▶ _TASK ITEM_
Could you copy exactly the lines from the start of the records through the one containing "voltage source $v_I(t)$", both included, and leave out the pictures?

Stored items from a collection
● ● ●

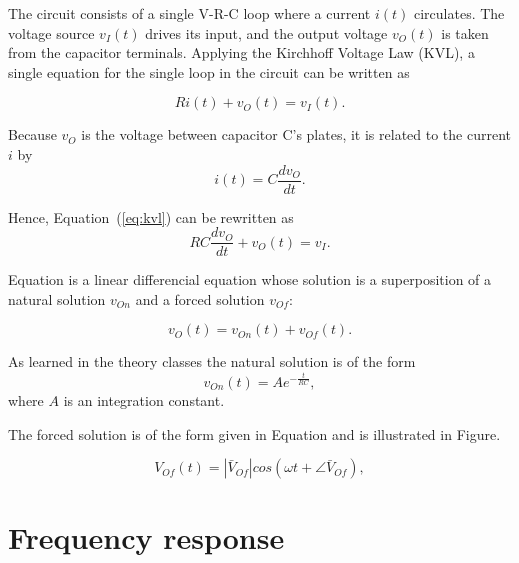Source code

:The circuit consists of a single V-R-C loop where a current $i(t)$ circulates. The
voltage source $v_I(t)$ drives its input, and the output voltage $v_O(t)$ is taken from
the capacitor terminals. Applying the Kirchhoff Voltage Law (KVL), a single
equation for the single loop in the circuit can be written as

\begin{equation}
  Ri(t) + v_O(t) = v_I(t).
  \label{eq:kvl}
\end{equation}

Because $v_O$ is the voltage between capacitor C's plates, it is related to the
current $i$ by
\begin{equation}
  i(t) = C\frac{dv_O}{dt}.
\end{equation}

Hence, Equation~(\ref{eq:kvl}) can be rewritten as
\begin{equation}
  RC\frac{dv_O}{dt} + v_O(t) = v_I.
  \label{eq:kvl2}
\end{equation}

Equation is a linear differencial equation whose solution is a
superposition of a natural solution $v_{On}$ and a forced solution $v_{Of}$:

\begin{equation}
  v_O(t) = v_{On}(t) + v_{Of}(t).
  \label{eq:vo_sol}
\end{equation}

As learned in the theory classes the natural solution is of the form
\begin{equation}
  v_{On}(t) = Ae^{-\frac{t}{RC}},
  \label{eq:vo_nat}
\end{equation}
where $A$ is an integration constant.

The forced solution is of the form given in Equation and is
illustrated in Figure.

\begin{equation}
  V_{Of}(t) = |\bar{V}_{Of}| cos(\omega t + \angle \bar{V}_{Of}),
  \label{eq:vo_for}
\end{equation}

\lipsum[1-1]



\section{Frequency response}

\lipsum[1-1]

● ● ●

▶ _SOLUTION TO THE PROBLEM_
Source code

:The circuit consists of a single V-R-C loop where a current $i(t)$ circulates. The
voltage source $v_I(t)$ drives its input, and the output voltage $v_O(t)$ is taken from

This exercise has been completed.